The free energy landscapes of peptide conformations were calibrated by ab initio quantum chemical calculations, after the enhanced conformational diversity search using the multicanonical molecular dynamics simulations. Three different potentials of mean force for an isolated dipeptide were individually obtained by the multicanonical molecular dynamics simulations using the conventional force fields, AMBER parm94, AMBER parm96, and CHARMm22. Each potential of mean force was then calibrated based upon the umbrella sampling algorithm from the adiabatic energy map that was calculated separately by the ab initio molecular orbital method, and all of the calibrated potentials of mean force coincided well. The calibration method was also applied to the simulations of a peptide dimer in explicit water models, and it was shown that the calibrated free energy landscapes did not depend on the force field used in the classical simulations, as far as the conformational space was sampled well. The current calibration method fuses the classical free energy calculation with the quantum chemical calculation, and it should generally make simulations for biomolecular systems much more reliable when combining with enhanced conformational sampling.

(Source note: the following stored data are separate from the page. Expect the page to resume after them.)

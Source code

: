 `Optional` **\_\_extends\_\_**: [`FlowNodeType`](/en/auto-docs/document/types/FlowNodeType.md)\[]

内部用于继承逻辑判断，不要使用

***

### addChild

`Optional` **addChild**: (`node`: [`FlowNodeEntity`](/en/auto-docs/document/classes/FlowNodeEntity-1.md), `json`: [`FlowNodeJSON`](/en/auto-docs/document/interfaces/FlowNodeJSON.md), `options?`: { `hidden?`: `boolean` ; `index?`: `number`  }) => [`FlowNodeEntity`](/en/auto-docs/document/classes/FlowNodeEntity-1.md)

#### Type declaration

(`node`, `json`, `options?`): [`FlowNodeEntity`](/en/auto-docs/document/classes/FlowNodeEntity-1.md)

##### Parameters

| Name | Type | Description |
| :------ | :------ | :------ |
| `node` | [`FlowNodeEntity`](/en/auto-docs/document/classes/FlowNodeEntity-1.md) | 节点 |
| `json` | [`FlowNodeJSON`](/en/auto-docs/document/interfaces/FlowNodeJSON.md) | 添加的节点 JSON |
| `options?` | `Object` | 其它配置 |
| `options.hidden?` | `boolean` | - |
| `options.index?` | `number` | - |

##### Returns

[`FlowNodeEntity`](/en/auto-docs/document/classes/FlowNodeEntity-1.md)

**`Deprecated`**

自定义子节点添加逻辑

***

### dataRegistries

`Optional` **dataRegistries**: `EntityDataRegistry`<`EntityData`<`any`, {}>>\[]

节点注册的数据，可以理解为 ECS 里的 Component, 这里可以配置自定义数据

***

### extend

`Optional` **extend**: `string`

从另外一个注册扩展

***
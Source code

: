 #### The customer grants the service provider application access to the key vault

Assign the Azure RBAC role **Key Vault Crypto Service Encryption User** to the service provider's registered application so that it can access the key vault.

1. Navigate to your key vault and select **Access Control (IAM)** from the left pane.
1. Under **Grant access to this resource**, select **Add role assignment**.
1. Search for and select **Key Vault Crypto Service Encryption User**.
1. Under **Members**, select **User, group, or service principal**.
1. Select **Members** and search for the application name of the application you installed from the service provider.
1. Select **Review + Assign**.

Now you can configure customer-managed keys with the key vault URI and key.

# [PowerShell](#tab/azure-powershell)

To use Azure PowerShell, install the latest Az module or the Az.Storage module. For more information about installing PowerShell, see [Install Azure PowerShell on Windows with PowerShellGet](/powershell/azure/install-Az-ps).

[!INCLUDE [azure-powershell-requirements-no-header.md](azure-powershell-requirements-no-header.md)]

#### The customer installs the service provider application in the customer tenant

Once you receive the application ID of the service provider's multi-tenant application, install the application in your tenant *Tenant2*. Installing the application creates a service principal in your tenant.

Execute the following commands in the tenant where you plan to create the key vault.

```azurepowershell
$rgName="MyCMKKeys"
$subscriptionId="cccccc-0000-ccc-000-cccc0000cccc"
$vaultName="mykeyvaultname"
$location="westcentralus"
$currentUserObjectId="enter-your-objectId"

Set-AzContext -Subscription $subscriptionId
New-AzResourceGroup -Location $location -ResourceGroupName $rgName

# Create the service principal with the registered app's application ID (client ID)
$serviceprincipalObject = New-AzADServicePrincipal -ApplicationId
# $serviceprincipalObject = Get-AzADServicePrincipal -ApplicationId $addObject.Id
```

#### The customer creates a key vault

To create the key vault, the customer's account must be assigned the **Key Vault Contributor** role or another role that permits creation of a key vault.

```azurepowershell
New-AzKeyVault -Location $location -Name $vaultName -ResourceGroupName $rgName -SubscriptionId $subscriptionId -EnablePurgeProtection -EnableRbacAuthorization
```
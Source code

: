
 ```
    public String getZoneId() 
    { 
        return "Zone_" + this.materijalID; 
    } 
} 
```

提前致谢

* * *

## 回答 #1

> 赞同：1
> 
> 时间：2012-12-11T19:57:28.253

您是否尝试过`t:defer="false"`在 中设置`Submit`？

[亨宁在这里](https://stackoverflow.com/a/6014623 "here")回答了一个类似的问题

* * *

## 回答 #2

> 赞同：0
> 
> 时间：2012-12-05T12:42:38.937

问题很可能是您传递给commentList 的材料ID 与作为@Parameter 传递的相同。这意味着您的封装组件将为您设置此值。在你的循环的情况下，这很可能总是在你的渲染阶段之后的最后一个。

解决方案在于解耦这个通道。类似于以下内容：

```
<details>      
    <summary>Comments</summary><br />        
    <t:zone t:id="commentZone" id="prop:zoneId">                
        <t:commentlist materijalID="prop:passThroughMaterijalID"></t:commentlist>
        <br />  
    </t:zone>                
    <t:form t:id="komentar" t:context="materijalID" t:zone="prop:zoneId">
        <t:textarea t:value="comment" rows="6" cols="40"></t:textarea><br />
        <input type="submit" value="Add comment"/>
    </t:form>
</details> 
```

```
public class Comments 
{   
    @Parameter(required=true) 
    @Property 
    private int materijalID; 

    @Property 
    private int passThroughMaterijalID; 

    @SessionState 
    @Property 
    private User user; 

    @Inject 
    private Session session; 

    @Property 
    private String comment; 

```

在使用多正则分子动力学模拟进行增强构象多样性搜索之后,通过从头算量子化学计算对肽构象的自由能景观进行了校准。使用传统力场AMBER parm94、AMBER parm96和CHARMm22,通过多正则分子动力学模拟分别获得了孤立二肽的三种不同的平均力势。然后,基于从头算分子轨道方法单独计算的绝热能量图,利用伞形采样算法对每个平均力势进行校准,所有校准后的平均力势吻合良好。该校准方法也应用于在显式水模型中对肽二聚体的模拟,结果表明,只要构象空间采样良好,校准后的自由能景观不依赖于经典模拟中使用的力场。当前的校准方法将经典自由能计算与量子化学计算相结合,并且在与增强构象采样相结合时,通常应能使生物分子系统的模拟更加可靠。